From their humble beginnings in a canister of hydrogen gas, stripped of their companion electrons and directed through a series of smaller accelerators, batches of protons (about 30 centimeters long and a few hundred micrometers thick) pick up energy in stages until they are ready to be injected into the Collider ring. It is impossible, though, to create a constant electric field strong enough, over enough of a distance, to get these charged particles anywhere near the speed required for the Collider’s experiments. Instead, the Collider uses so-called radio frequency cavities, eight of them for each beam going in opposite directions, spaced regularly around the ring. Inside them, an electric field oscillates back and forth, resonating at very high (radio) frequencies.

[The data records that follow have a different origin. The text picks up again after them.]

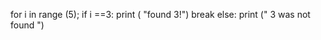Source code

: for i in range (5);
   if i ==3:
     print ( "found 3!")
     break
else:
    print (" 3 was not found ")
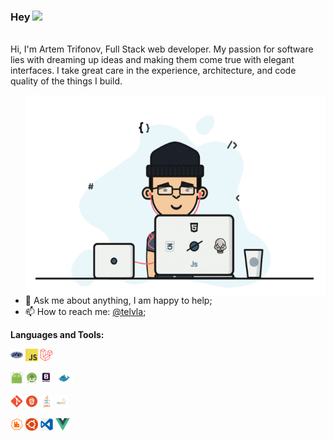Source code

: ### Hey <img src="https://media.giphy.com/media/hvRJCLFzcasrR4ia7z/giphy.gif" width="22px"> 
<br />
Hi, I'm Artem Trifonov, Full Stack web developer. My passion for software lies with dreaming up ideas and making them come true with elegant interfaces. I take great care in the experience, architecture, and code quality of the things I build.

<p align="center">
<img align="right" alt="GIF" src="https://github.com/telvla/telvla/raw/master/assets/anim.gif" width="480" height="320" />

- 💬 Ask me about anything, I am happy to help;
- 📫 How to reach me: [@telvla](https://t.me/telvla);

**Languages and Tools:**

<code><img height="20" src="https://github.com/telvla/telvla/raw/master/assets/php.svg"></code>
<code><img height="20" src="https://github.com/telvla/telvla/raw/master/assets/javascript.svg"></code>
<code><img height="20" src="https://github.com/telvla/telvla/raw/master/assets/laravel.svg"></code>

<code><img height="20" src="https://github.com/telvla/telvla/raw/master/assets/android.png"></code>
<code><img height="20" src="https://github.com/telvla/telvla/raw/master/assets/android_studio.png"></code>
<code><img height="20" src="https://github.com/telvla/telvla/raw/master/assets/bootstrap.png"></code>
<code><img height="20" src="https://github.com/telvla/telvla/raw/master/assets/docker.png"></code>

<code><img height="20" src="https://github.com/telvla/telvla/raw/master/assets/git.png"></code>
<code><img height="20" src="https://github.com/telvla/telvla/raw/master/assets/html.png"></code>
<code><img height="20" src="https://github.com/telvla/telvla/raw/master/assets/java.png"></code>
<code><img height="20" src="https://github.com/telvla/telvla/raw/master/assets/mysql.svg"></code>

<code><img height="20" src="https://github.com/telvla/telvla/raw/master/assets/rabbit.png"></code>
<code><img height="20" src="https://github.com/telvla/telvla/raw/master/assets/ubuntu.png"></code>
<code><img height="20" src="https://github.com/telvla/telvla/raw/master/assets/vscode.png"></code>
<code><img height="20" src="https://github.com/telvla/telvla/raw/master/assets/vue.svg"></code>

<br />
<br />
<br />
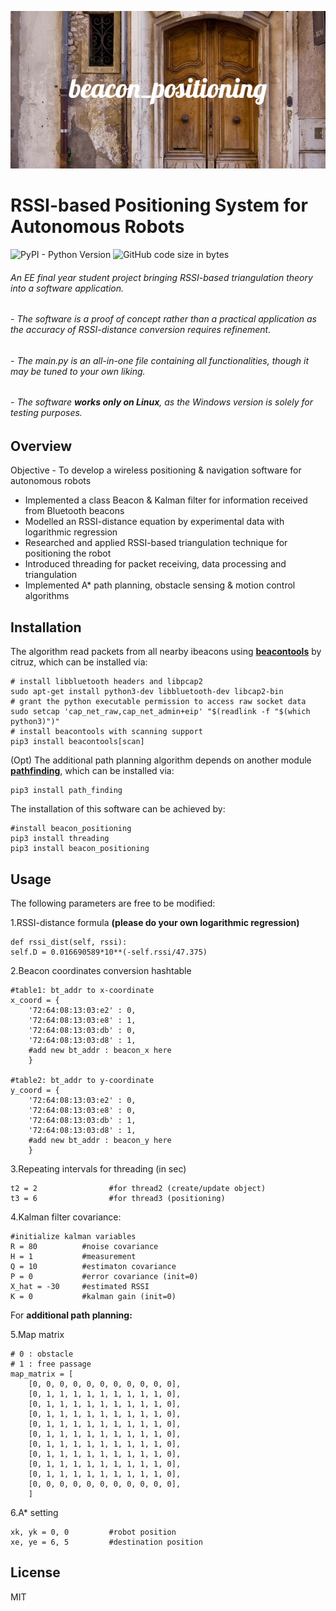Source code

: ![](image/beacon_positioning.png)
# RSSI-based Positioning System for Autonomous Robots 
![PyPI - Python Version](https://img.shields.io/pypi/pyversions/3) ![GitHub code size in bytes](https://img.shields.io/github/languages/code-size/MikeCheuk/beacon_positioning)
###### *An EE final year student project bringing RSSI-based triangulation theory into a software application.* 
###### - The software is a proof of concept rather than a practical application as the accuracy of RSSI-distance conversion requires refinement. 
###### - The main.py is an all-in-one file containing all functionalities, though it may be tuned to your own liking. 
###### - The software **works only on Linux**, as the Windows version is solely for testing purposes.

## Overview

Objective - To develop a wireless positioning & navigation software for autonomous robots
- Implemented a class Beacon & Kalman filter for information received from Bluetooth beacons
- Modelled an RSSI-distance equation by experimental data with logarithmic regression
- Researched and applied RSSI-based triangulation technique for positioning the robot
- Introduced threading for packet receiving, data processing and triangulation  
- Implemented A* path planning, obstacle sensing & motion control algorithms

## Installation
The algorithm read packets from all nearby ibeacons using [**beacontools**](https://github.com/citruz/beacontools) by citruz, which can be installed via:

    # install libbluetooth headers and libpcap2
    sudo apt-get install python3-dev libbluetooth-dev libcap2-bin
    # grant the python executable permission to access raw socket data
    sudo setcap 'cap_net_raw,cap_net_admin+eip' "$(readlink -f "$(which python3)")"
    # install beacontools with scanning support
    pip3 install beacontools[scan]

(Opt) The additional path planning algorithm depends on another module [**pathfinding**](https://github.com/brean/python-pathfinding), which can be installed via:

    pip3 install path_finding
    
The installation of this software can be achieved by:

    #install beacon_positioning
    pip3 install threading
    pip3 install beacon_positioning
  
## Usage
The following parameters are free to be modified:

1.RSSI-distance formula **(please do your own logarithmic regression)**

    def rssi_dist(self, rssi):
    self.D = 0.016690589*10**(-self.rssi/47.375)

2.Beacon coordinates conversion hashtable            

    #table1: bt_addr to x-coordinate
    x_coord = {
        '72:64:08:13:03:e2' : 0,   
        '72:64:08:13:03:e8' : 1,   
        '72:64:08:13:03:db' : 0,   
        '72:64:08:13:03:d8' : 1,
        #add new bt_addr : beacon_x here
        }

    #table2: bt_addr to y-coordinate
    y_coord = {
        '72:64:08:13:03:e2' : 0,   
        '72:64:08:13:03:e8' : 0,   
        '72:64:08:13:03:db' : 1,   
        '72:64:08:13:03:d8' : 1,
        #add new bt_addr : beacon_y here
        }
        
3.Repeating intervals for threading (in sec)

    t2 = 2                #for thread2 (create/update object)
    t3 = 6                #for thread3 (positioning)    

4.Kalman filter covariance:

    #initialize kalman variables
    R = 80          #noise covariance
    H = 1           #measurement
    Q = 10          #estimaton covariance
    P = 0           #error covariance (init=0) 
    X_hat = -30     #estimated RSSI
    K = 0           #kalman gain (init=0)
    
For **additional path planning:**

5.Map matrix

    # 0 : obstacle  
    # 1 : free passage
    map_matrix = [
        [0, 0, 0, 0, 0, 0, 0, 0, 0, 0, 0],
        [0, 1, 1, 1, 1, 1, 1, 1, 1, 1, 0],
        [0, 1, 1, 1, 1, 1, 1, 1, 1, 1, 0],
        [0, 1, 1, 1, 1, 1, 1, 1, 1, 1, 0],
        [0, 1, 1, 1, 1, 1, 1, 1, 1, 1, 0],
        [0, 1, 1, 1, 1, 1, 1, 1, 1, 1, 0],
        [0, 1, 1, 1, 1, 1, 1, 1, 1, 1, 0],
        [0, 1, 1, 1, 1, 1, 1, 1, 1, 1, 0],
        [0, 1, 1, 1, 1, 1, 1, 1, 1, 1, 0],
        [0, 1, 1, 1, 1, 1, 1, 1, 1, 1, 0],
        [0, 0, 0, 0, 0, 0, 0, 0, 0, 0, 0],
        ]

6.A* setting

    xk, yk = 0, 0         #robot position 
    xe, ye = 6, 5         #destination position

## License
MIT 
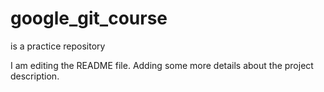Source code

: # google_git_course
is a practice repository

I am editing the README file. Adding some more details about the project description.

Proton Beam Tunnel: A radio-frequency cavity for the Large Hadron Collider.Øystein Alsaker / Flickr

Once inside the ring, the proton bunches pass, in a juggling act timed to nanosecond perfection, through a particular cavity just as the electric field is pointing in the same direction as the motion of the protons. This propels them faster by an increment calibrated precisely such that they arrive at the next cavity just as the alternating electric field peaks again. By skipping like stones over a sequence of waves crashing forward, these proton bunches eventually pick up enough energy to hurtle around the ring some 11,000 times per second, steered into a circle by some of the most powerful dipole magnets ever made.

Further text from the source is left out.